■ What the exercise asks ■
From the entries that follow, work out how many lines contain "Kontrollera". Write the number only.

Records excerpted from a collection:
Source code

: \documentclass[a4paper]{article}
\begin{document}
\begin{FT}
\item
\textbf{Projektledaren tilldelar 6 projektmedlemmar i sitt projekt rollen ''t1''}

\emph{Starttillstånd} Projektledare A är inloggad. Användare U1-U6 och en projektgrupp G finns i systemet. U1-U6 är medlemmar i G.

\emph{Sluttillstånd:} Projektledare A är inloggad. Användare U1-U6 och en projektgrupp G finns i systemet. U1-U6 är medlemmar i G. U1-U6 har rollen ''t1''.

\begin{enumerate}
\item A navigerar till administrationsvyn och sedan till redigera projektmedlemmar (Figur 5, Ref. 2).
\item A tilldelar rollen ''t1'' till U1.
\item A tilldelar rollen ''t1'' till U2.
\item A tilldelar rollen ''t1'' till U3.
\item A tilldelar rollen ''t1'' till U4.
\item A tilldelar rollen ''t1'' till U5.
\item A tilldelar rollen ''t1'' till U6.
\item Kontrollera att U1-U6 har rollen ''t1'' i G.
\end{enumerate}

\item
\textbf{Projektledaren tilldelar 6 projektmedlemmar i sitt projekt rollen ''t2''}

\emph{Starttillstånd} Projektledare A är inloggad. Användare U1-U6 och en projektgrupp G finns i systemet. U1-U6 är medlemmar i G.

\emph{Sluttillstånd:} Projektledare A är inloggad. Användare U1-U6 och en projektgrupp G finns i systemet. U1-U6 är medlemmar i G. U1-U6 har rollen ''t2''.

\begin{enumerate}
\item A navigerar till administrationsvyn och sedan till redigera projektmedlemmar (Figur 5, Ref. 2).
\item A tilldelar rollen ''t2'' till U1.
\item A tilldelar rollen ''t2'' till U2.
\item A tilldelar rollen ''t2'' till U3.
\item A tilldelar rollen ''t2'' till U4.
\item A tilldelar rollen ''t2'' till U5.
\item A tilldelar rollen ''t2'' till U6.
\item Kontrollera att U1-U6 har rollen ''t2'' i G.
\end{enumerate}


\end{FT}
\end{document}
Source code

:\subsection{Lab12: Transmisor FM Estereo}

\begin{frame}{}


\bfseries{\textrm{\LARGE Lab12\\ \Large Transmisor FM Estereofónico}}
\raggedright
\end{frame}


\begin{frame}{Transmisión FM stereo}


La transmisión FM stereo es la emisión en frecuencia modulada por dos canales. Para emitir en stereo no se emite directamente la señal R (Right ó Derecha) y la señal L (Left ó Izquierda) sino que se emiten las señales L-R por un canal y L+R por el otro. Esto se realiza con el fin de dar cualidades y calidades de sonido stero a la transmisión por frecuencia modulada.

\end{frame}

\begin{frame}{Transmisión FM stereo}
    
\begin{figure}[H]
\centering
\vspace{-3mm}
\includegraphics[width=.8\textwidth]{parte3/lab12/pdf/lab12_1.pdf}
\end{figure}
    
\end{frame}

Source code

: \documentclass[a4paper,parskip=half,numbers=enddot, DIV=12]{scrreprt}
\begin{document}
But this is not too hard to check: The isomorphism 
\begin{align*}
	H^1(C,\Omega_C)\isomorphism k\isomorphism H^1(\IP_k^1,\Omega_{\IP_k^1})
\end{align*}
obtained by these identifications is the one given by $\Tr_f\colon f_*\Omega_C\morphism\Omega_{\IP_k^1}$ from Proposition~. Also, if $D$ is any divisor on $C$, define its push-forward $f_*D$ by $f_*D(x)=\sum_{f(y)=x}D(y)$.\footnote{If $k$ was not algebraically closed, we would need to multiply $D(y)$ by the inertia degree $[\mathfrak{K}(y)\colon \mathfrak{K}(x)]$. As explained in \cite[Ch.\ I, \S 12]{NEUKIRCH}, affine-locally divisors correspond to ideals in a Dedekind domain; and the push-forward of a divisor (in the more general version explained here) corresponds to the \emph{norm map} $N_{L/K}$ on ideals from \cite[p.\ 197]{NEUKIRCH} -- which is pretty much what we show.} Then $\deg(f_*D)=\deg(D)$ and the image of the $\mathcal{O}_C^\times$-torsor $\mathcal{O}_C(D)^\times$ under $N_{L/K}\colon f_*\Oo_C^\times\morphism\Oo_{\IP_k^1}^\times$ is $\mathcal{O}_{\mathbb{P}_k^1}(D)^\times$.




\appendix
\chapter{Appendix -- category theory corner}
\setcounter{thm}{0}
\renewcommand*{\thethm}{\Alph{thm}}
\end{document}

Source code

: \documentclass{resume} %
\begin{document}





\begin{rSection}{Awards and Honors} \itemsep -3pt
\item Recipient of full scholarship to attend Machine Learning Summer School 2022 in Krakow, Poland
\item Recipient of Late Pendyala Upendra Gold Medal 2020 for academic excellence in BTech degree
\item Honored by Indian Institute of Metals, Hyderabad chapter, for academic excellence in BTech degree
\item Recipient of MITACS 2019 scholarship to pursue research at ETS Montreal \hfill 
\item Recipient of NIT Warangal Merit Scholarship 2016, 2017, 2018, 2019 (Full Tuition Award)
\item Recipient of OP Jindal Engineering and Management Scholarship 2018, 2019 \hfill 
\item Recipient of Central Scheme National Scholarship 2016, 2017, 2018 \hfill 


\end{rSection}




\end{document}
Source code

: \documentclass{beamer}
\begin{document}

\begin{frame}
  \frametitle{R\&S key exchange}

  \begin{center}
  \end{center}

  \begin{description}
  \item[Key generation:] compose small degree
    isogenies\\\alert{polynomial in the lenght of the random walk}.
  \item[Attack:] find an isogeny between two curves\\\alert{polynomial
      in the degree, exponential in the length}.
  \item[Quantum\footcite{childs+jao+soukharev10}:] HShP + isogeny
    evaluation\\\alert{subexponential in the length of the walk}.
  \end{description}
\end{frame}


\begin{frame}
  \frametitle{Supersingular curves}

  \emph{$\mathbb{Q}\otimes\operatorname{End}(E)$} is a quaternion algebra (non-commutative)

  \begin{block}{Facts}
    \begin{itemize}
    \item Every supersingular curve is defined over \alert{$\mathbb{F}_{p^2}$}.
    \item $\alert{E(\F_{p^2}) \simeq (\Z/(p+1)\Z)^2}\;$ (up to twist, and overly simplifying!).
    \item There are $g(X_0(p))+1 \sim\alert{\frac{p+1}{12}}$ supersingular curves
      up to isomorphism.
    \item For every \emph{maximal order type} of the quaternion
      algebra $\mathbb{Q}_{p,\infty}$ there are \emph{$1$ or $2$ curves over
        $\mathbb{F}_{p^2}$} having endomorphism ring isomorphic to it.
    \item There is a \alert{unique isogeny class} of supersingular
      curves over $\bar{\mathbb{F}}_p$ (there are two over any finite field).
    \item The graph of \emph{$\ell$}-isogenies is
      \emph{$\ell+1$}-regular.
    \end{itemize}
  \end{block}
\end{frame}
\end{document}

■ Result ■
2